Editor's Note, December 15, 2014: The "Finance" section of this post has been updated to reflect more current information.

 

After two weeks of difficult negotiations and a nail-biting finale, delegates in Lima laid the groundwork for a successful international climate agreement in Paris next year. More than a full day after the talks formally ended, delegates sealed the deal on two main tasks at COP20:

  • They decided on a draft text which will be used as a basis for negotiations leading up to the December 2015 Paris summit;

  • They agreed on what information countries must share as they prepare their national climate action plans beyond 2020. Countries are now hard at work figuring out what targets and actions they can share by March or soon after.

The momentum heading into Lima was significant. In September, hundreds of thousands of people took to the streets around the world to demand action. Companies and investors declared their commitment to a low-carbon world, while cities showcased their climate leadership on the world stage at the New York Climate Summit. Last month the United States and China—the world’s two largest emitters—broke new ground with an unprecedented agreement to curb their emissions, shortly after the European Union announced its target to reduce greenhouse gas (GHG) emissions at least 40 percent below 1990 levels by 2030. And dozens of countries pledged a total of $10 billion to the Green Climate Fund to help countries prepare for climate impacts and make the transition to a low-carbon economy. These developments set the stage for important outcomes both inside and outside the UN negotiations in Lima.

Leaders from South America (Chile, Colombia, Mexico) played a particularly important role both in their support for the Peruvian presidency but also through specific announcements to take further action.

Here’s a breakdown of the most significant developments at COP20, the 20th Conference of the Parties to the UNFCCC: highlights from the draft negotiating text; information and assessment of countries’ actions; finance; adaptation and loss and damage; pre-2020 ambition; forests and restoration, and cities.

1. Highlights from the Draft Negotiating Text

The most inspiring development in Lima was an outpouring of support for a long-term effort to reduce emissions. Over 100 countries now advocate for a long-term mitigation goal.
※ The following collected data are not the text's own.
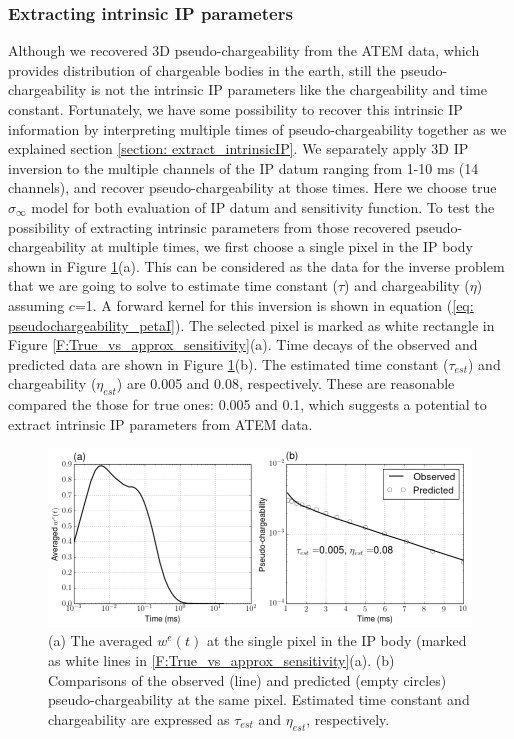 \documentclass[a4paper, 11pt]{article}
\newcommand{\siginf}{\sigma_\infty}
\begin{document}
\subsubsection{Extracting intrinsic IP parameters}
Although we recovered 3D pseudo-chargeability from the ATEM data, which provides distribution of chargeable bodies in the earth, still the pseudo-chargeability is not the intrinsic IP  parameters like the chargeability and time constant.
Fortunately, we have some possibility to recover this intrinsic IP information by interpreting multiple times of pseudo-chargeability together as we explained section \ref{section: extract_intrinsicIP}. 
We separately apply 3D IP inversion to the multiple channels of the IP datum ranging from 1-10 ms (14 channels), and recover pseudo-chargeability at those times. 
Here we choose true $\siginf$ model for both evaluation of IP datum and sensitivity function. 
To test the possibility of extracting intrinsic parameters from those recovered pseudo-chargeability at multiple times, we first choose a single pixel in the IP body shown in Figure \ref{F:IntrinsicIP}(a).  
This can be considered as the data for the inverse problem that we are going to solve to  estimate time constant ($\tau$) and chargeability ($\eta$) assuming $c$=1. 
A forward kernel for this inversion is shown in equation (\ref{eq: pseudochargeability_petaI}). 
The selected pixel is marked as white rectangle in Figure \ref{F:True_vs_approx_sensitivity}(a).  
Time decays of the observed and predicted data are shown in Figure \ref{F:IntrinsicIP}(b).
The estimated time constant ($\tau_{est}$) and chargeability ($\eta_{est}$) are 0.005 and 0.08, respectively. 
These are reasonable compared the those for true ones: 0.005 and 0.1, which suggests a potential to extract intrinsic IP parameters from ATEM data. 

\begin{figure}[htb]
  \centering
  \includegraphics[width=1.\textwidth]{figures/IntrinsicIP.png}
  \caption{(a) The averaged $w^e(t)$ at the single pixel in the IP body (marked as white lines in \ref{F:True_vs_approx_sensitivity}(a). 
  (b) Comparisons of the observed (line) and predicted (empty circles) pseudo-chargeability at the same pixel. Estimated time constant and chargeability are expressed as $\tau_{est}$ and $\eta_{est}$, respectively.}
  \label{F:IntrinsicIP}
\end{figure}
\clearpage
\end{document}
This would send a strong signal that the low-carbon economy is inevitable. Support grew for establishing regular cycles to review and strengthen countries’ actions to curb emissions, adapt to climate change and support low-carbon growth. These cycles of improvement are critical to ensure the Paris agreement drives climate action for not years but decades to come.

2. Information and Assessment of Contributions

In Warsaw last year, it was decided that every country should offer an Intended Nationally Determined Contributions or INDCs, by March 2015, for those in a position to do so. A key issue in Lima was how countries’ proposed contributions will be presented and assessed before Paris. The outcome adopted is a very important step that requires countries to provide significant information when they put forward their proposed contributions, such as key details about the sectors and gases that are covered and methodological and accounting approaches. In addition, countries will have to describe how fair and ambitious their actions will be. WRI’s Building Climate Equity report provides a useful tool to compare different ways of defining equity. This information will help enable comparisons amongst countries’ actions and clarity about how countries’ collective efforts add up to meeting the goal of keeping global mean temperature rise below 2 degrees C (3.6 degrees F). This is one of the most important parts of the Lima agreement as countries develop and submit their INDCs in March 2015. Although the requirements are not mandatory, they lay the foundation for a transparent post-2020, and will assist in creating peer pressure between countries as they prepare their national contributions. The Lima decision also includes a mandate for the UNFCCC Secretariat to publish an analysis that aggregates all the contributions – providing a benchmark for how they add up, or not, to staying below 2 degrees C.

Unfortunately, the agreement failed to create a forum for countries to present and discuss their contributions. This is a missed opportunity for a constructive discussion to build understanding and confidence. WRI will be providing analysis about country contributions. This decision could have also included an opportunity for the public to comment on national contributions, but that proposal did not survive the negotiations.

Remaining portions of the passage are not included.